REQUIRED ACTION: In the entries that follow, how many lines contain "https"? Answer with the number only.
:: EXTRACTED DATA
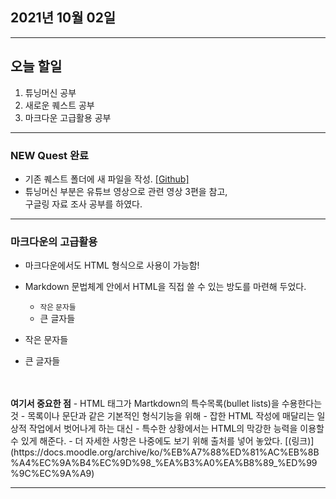 
2021년 10월 02일
---

---

오늘 할일
----

1. 튜닝머신 공부
2. 새로운 퀘스트 공부
3. 마크다운 고급활용 공부

---

### NEW Quest 완료

- 기존 퀘스트 폴더에 새 파일을 작성. [[Github]](https://github.com/narupee/WebDevCurriculum/blob/master/Quest03/Check/Check_list2.md)
- 튜닝머신 부분은 유튜브 영상으로 관련 영상 3편을 참고, <br>
  구글링 자료 조사 공부를 하였다.

---

### 마크다운의 고급활용

- 마크다운에서도 HTML 형식으로 사용이 가능함! 
- Markdown 문법체계 안에서 HTML을 직접 쓸 수 있는 방도를 마련해 두었다.
  
  
    * <small> 작은 문자들 </small>
    * <blg> 큰 글자들 </big>
    
- 작은 문자들
- 큰 글자들
<br>
<br>
<b>여기서 중요한 점</b>
  - HTML 태그가 Martkdown의 특수목록(bullet lists)을 수용한다는 것 
  - 목록이나 문단과 같은 기본적인 형식기능을 위해
  - 잡한 HTML 작성에 매달리는 일상적 작업에서 벗어나게 하는 대신
  - 특수한 상황에서는 HTML의 막강한 능력을 이용할 수 있게 해준다.
- 더 자세한 사항은 나중에도 보기 위해 출처를 넣어 놓았다. [(링크)](https://docs.moodle.org/archive/ko/%EB%A7%88%ED%81%AC%EB%8B%A4%EC%9A%B4%EC%9D%98_%EA%B3%A0%EA%B8%89_%ED%99%9C%EC%9A%A9)

---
::::
ANSWER TO THE EXERCISE: 2